Aus diesem Grund entwickelt Wienker ua ein Stufenmodell zur Herausnahme von Leistungsträgern: Danach soll sich die Darlegungslast des AG hinsichtlich der Begründung eines betrieblichen Interesses mit der Anzahl der aus der Sozialauswahl ausgenommenen AN erhöhen. Diese Anhebung der Darlegungslast erfolge in drei Stufen, je nachdem, ob ein geringer, höherer oder höchster Anteil an AN des Betriebs aus der Sozialauswahl heraugenommen werden solle. Die prozentmäßige Ausgestaltung dieser Stufen sei betriebsgrößenabhängig ausgestaltet, wobei als Grundregel gelte: Je kleiner der Betrieb – auch hier wird zwischen klein, mittel und groß unterschieden –, desto höhere Grenzwerte sollen für jede einzelne Stufe geschaffen werden. Diesem Ergebnis entsprechend erarbeitet der Autor zudem einen Vorschlag zur Neuregelung dieser Materie iS eines den § 1 Abs 3 Satz 2 dKSchG konkretisierenden neuen Abs 3a leg cit.

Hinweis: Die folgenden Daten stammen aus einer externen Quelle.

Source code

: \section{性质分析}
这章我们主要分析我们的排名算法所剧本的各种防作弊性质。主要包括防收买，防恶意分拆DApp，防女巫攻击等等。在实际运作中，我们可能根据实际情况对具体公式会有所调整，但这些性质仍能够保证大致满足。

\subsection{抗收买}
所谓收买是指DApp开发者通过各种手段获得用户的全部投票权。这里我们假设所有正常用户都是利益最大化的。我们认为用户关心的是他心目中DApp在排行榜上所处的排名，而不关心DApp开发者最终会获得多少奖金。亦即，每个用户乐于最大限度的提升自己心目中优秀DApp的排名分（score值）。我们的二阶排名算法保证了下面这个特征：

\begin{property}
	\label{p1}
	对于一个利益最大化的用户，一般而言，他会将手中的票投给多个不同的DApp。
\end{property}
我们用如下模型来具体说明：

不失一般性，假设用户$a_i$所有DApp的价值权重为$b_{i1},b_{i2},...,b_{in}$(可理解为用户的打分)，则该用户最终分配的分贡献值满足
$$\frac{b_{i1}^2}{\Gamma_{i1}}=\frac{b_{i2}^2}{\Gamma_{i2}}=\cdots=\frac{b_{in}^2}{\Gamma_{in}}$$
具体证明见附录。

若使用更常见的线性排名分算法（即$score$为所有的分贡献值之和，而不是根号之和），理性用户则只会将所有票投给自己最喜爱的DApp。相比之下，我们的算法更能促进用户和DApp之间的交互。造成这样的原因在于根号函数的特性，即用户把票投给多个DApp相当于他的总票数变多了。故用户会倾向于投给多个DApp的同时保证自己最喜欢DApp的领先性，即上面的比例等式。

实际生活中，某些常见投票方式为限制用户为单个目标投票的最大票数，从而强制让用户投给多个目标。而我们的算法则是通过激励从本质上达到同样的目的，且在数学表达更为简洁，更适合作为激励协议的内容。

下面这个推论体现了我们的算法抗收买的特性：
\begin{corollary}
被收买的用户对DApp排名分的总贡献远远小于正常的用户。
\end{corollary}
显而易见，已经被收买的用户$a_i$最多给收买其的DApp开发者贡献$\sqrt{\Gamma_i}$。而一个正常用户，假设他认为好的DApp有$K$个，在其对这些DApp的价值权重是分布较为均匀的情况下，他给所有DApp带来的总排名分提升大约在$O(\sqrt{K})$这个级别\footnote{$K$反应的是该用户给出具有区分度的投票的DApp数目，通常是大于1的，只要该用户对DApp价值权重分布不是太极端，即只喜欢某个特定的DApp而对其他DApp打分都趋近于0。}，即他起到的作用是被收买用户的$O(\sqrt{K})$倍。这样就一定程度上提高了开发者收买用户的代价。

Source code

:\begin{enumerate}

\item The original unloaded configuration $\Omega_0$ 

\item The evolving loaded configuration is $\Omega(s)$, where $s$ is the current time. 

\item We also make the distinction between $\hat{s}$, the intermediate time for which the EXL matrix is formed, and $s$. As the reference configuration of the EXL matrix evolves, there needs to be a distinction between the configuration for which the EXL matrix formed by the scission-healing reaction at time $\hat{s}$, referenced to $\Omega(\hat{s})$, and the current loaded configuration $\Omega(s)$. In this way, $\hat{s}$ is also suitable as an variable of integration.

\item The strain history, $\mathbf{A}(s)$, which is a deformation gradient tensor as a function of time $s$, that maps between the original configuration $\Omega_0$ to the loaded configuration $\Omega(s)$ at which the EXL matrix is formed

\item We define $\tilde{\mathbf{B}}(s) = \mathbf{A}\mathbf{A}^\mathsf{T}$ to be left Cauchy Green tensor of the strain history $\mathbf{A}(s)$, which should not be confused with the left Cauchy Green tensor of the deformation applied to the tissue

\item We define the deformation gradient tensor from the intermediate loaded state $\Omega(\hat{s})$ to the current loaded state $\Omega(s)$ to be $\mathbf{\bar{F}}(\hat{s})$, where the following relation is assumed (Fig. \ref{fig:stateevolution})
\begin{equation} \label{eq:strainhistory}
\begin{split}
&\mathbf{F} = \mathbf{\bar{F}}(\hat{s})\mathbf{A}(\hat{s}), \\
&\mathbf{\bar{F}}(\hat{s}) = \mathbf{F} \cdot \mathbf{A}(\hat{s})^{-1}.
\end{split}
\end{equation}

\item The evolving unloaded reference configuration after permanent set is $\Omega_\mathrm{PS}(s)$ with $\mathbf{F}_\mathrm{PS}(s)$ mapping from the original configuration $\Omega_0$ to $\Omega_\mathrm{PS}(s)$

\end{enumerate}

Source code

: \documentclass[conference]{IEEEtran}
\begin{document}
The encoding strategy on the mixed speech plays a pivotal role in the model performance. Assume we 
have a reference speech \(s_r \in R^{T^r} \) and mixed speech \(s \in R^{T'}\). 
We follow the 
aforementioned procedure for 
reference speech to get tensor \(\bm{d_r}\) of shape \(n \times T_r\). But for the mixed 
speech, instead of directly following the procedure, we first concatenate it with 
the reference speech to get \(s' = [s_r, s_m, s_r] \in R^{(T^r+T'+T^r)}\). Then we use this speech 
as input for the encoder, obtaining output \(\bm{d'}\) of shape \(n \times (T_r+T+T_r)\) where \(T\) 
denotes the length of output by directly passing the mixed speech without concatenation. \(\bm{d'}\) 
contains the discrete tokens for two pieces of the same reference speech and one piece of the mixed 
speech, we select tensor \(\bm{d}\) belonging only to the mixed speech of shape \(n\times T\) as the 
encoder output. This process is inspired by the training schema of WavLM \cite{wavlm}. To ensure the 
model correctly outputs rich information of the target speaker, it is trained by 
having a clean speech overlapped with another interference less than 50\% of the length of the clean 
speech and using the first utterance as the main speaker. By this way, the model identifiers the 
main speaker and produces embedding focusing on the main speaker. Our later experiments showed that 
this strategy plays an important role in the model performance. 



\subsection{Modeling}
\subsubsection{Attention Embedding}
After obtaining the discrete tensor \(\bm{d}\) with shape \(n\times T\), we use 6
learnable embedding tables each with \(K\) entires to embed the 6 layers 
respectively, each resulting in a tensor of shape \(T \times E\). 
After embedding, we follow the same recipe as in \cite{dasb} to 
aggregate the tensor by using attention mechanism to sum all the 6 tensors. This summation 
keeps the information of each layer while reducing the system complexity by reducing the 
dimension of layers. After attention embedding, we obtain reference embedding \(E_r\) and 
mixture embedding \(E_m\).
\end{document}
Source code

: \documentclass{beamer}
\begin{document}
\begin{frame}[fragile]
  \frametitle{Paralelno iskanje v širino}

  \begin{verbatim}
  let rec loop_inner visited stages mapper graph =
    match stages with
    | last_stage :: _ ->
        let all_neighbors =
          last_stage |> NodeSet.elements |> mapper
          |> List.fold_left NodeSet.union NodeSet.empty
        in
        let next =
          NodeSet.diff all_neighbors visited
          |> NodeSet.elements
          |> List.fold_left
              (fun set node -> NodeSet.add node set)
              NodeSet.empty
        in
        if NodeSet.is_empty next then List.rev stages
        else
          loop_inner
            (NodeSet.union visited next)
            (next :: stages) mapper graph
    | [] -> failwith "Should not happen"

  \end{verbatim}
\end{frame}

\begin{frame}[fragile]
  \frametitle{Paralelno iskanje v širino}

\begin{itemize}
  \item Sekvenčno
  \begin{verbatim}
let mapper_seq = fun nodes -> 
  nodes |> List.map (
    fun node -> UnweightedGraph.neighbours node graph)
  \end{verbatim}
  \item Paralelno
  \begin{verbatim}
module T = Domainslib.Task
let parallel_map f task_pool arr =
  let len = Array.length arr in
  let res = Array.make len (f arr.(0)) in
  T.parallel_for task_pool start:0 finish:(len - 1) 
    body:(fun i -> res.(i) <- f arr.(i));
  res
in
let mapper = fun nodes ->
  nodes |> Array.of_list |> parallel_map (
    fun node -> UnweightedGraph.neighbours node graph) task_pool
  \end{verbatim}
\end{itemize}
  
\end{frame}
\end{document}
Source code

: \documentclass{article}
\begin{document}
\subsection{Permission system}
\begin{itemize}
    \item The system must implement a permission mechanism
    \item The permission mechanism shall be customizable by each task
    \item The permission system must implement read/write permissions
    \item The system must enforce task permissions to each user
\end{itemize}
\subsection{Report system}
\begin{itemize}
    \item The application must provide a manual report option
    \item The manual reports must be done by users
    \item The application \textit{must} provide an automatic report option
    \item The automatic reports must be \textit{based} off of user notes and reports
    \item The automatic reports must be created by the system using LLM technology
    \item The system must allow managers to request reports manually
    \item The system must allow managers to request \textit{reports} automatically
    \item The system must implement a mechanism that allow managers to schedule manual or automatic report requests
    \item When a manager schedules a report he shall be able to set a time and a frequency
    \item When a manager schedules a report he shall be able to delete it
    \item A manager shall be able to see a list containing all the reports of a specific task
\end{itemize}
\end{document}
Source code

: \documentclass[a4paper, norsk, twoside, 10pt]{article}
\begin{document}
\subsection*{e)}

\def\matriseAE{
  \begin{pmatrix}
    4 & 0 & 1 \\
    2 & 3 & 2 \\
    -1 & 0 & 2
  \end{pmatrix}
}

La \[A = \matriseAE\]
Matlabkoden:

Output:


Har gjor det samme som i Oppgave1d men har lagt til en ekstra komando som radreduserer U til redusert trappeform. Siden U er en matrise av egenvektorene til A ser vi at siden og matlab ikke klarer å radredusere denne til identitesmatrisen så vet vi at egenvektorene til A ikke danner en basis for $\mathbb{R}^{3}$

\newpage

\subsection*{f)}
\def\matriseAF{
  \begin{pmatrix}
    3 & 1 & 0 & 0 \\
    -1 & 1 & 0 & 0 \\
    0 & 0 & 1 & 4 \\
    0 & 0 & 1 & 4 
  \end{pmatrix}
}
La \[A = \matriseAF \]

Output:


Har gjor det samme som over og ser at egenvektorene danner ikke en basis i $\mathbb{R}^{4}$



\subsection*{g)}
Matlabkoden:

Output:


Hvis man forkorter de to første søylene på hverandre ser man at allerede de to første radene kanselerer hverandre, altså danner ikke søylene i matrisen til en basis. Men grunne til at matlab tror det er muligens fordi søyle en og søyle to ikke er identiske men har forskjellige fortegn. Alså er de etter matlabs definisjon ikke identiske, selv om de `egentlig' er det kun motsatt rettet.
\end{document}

Obwohl die von Wienker herausgearbeiteten Ergebnisse zum dKSchG mangels ähnlich konkreter Anordnung der Beachtung der AG-Interessen in § 105 Abs 3c ArbVG nicht direkt auf den Sozialvergleich umgelegt werden können, lohnt sich die Lektüre dieser Arbeit. Insb könnte sie Anstoßpunkt weiterer Überlegungen und Diskussionen sein, wie und in welchem Ausmaß berechtigte AG-Interessen im Rahmen des Sozialvergleichs auch in Österreich de lege lata (durch Ausgestaltung unklarer Gesetzesbegriffe in § 105 Abs 3c ArbVG, wo die AG-Interessen bisher teilweise beachtet wurden) oder de lege ferenda berücksichtigt werden können.